Per tutti questi motivi invece di una dichiarazione di appartenenza ad uno schieramento (optinista o optautista?) preferisco esprimere una preoccupazione: credo che il consenso preventivo ed informato, vero baluardo difensivo di quel diritto di autodeterminazione, che chiamiamo ormai convenzionalmente privacy, rischi di rimanere ingabbiato entro gli angusti confini della terra dell'opt in e dell'opt out. Temo che lungo questa strada il consenso diventerà simile a quei Totem impagliati che ricordo di aver visto nel Museo Nazionale di Antropologia di Città Del Messico: un Totem, un tempo temuto e rispettato, ma carico solo dell'energia che gli veniva trasmessa da chi lo venerava ed oggi è assolutamente inerte, un oggetto da esposizione.
Così non vorrei sacrificare al mito del consenso preventivo, informato e documentato per iscritto l'intera esistenza della privacy nel mio Paese. Credo che per garantire la riservatezza dei dati personali ci si debba sforzare di essere più fantasiosi e meno statici, modellando davvero le strategie di difesa sulle multiformi aggressioni, reali o potenziali, che "i grandi comunicatori" mettono in atto.
Credo che il consenso preventivo sia uno strumento essenziale in alcuni casi (per esempio quando muta sostanzialmente la finalità di trattamento rispetto a quella per la quale il dato personale era stato raccolto); in altre situazioni invece il consenso preventivo non serve a nulla ed anzi diventa indian tamil girl fuckinguna beffa il chiederlo, il conservarlo e l'esibirlo a richiesta dell'interessato: il consenso può essere comprato, a basso costo, alla faccia della consapevolezza e della dignità delle persone; ed anzi sarà molto facile comprare per poco il consenso preventivo ed informato di chi è più debole ed indifeso, sia economicamente sia culturalmente: la partecipazione ai concorsi a premi, i gadget, i buoni omaggio e i carnet di sconti esprimono, con le suadenti note del marketing, questo processo di "acquisto" del consenso.

Proprio per questo credo che la vera partita della tutela della riservatezza, almeno nel settore della comunicazione commerciale, si giochi non tanto sul terreno scivoloso del consenso (sia esso raccolto con tecniche opt-in o opt-out, poco cambia nell'economia di questo ragionamento) ma su quello assai più solido dell'informativa.

Perché se l'interessato sa, davvero, che qualcun altro raccoglie informazioni su di lui, per quale scopo e con quale finalità ed ha ben chiaro a chi deve rivolgersi per esercitare i suoi diritti potrà effettivamente , come è stato ben detto "essere garante di se stesso".

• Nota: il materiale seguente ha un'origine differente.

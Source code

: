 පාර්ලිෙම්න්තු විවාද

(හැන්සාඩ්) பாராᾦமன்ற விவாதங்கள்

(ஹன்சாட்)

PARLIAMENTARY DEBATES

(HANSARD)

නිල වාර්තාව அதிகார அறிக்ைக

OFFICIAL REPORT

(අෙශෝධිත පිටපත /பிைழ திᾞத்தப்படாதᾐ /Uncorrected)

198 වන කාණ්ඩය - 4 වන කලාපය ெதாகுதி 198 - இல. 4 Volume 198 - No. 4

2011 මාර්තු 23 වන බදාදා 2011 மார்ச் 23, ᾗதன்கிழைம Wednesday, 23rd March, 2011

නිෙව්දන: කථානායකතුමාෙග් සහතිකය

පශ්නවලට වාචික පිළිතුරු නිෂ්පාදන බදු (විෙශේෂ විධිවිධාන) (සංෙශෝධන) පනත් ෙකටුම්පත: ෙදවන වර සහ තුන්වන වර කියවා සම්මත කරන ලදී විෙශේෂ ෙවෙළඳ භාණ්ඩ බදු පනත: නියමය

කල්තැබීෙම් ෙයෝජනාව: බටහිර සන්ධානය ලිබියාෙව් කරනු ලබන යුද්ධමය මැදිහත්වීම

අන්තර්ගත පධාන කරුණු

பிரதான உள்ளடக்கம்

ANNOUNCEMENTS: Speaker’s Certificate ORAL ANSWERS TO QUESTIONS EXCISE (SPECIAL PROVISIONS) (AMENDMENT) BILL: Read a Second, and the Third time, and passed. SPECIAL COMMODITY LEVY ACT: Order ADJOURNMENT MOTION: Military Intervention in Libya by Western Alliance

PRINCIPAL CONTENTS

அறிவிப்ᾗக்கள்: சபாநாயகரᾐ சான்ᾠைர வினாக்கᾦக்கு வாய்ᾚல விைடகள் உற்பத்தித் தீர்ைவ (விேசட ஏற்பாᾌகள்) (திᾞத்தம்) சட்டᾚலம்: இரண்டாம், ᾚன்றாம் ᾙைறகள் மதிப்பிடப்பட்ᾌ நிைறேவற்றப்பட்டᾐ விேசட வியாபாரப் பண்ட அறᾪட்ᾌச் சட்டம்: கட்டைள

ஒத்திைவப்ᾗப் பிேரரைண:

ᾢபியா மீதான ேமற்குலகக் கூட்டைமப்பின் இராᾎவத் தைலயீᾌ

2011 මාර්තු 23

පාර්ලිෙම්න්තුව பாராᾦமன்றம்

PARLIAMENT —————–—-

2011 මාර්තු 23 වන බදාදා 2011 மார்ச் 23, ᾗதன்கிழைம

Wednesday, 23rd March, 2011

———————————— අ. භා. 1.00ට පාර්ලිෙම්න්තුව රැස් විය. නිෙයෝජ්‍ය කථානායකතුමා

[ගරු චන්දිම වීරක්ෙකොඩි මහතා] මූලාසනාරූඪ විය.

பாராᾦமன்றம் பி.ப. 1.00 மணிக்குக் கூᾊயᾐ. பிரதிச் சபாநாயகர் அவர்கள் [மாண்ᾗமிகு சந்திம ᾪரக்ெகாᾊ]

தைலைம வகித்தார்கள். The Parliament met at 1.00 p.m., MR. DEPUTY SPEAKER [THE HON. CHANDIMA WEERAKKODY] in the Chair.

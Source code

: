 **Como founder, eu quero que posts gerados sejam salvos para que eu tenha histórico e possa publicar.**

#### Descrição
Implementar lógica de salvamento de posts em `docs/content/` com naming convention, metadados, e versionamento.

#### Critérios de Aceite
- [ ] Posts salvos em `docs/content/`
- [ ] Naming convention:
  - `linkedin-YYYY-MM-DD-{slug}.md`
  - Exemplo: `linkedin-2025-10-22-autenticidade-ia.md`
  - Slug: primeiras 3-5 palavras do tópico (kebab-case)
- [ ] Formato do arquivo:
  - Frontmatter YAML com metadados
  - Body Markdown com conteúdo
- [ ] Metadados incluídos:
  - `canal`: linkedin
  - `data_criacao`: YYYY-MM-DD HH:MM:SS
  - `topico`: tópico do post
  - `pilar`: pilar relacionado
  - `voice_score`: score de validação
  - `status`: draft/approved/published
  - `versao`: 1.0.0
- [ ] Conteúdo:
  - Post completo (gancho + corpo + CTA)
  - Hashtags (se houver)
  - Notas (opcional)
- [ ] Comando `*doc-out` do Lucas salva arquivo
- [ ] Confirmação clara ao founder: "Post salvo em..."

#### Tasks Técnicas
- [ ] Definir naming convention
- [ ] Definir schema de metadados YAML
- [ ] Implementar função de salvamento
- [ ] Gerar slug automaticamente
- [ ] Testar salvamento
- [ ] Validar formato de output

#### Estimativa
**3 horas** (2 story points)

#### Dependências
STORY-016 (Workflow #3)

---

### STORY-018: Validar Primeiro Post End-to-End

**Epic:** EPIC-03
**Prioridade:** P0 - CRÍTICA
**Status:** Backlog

Se invece ci si concentrerà solo sul modo in cui il consenso viene raccolto e non ci si preoccupa del livello di informazione dal quale il consenso nasce credo che la privacy resterà un diritto vuoto.

Quindi , chiedo scusa a tutti e spero di non deludere nessuno ma io a questo dibattito tra out in ed out out preferirei proprio non partecipare: non sono interessato a questo tipo di discussioni estetiche sulle forme del consenso: mi occupo della natura delle cose. Vorrei che si parlasse di infomativa semplificata sia per chi la scrive sia per chi la legge, di effettività dei diritti e di strategia integrata (basata sulla legge, sull'autodisciplina, sulle tecnologie e sui sistemi di cancellazione centralizzata) per la difesa vera della privacy.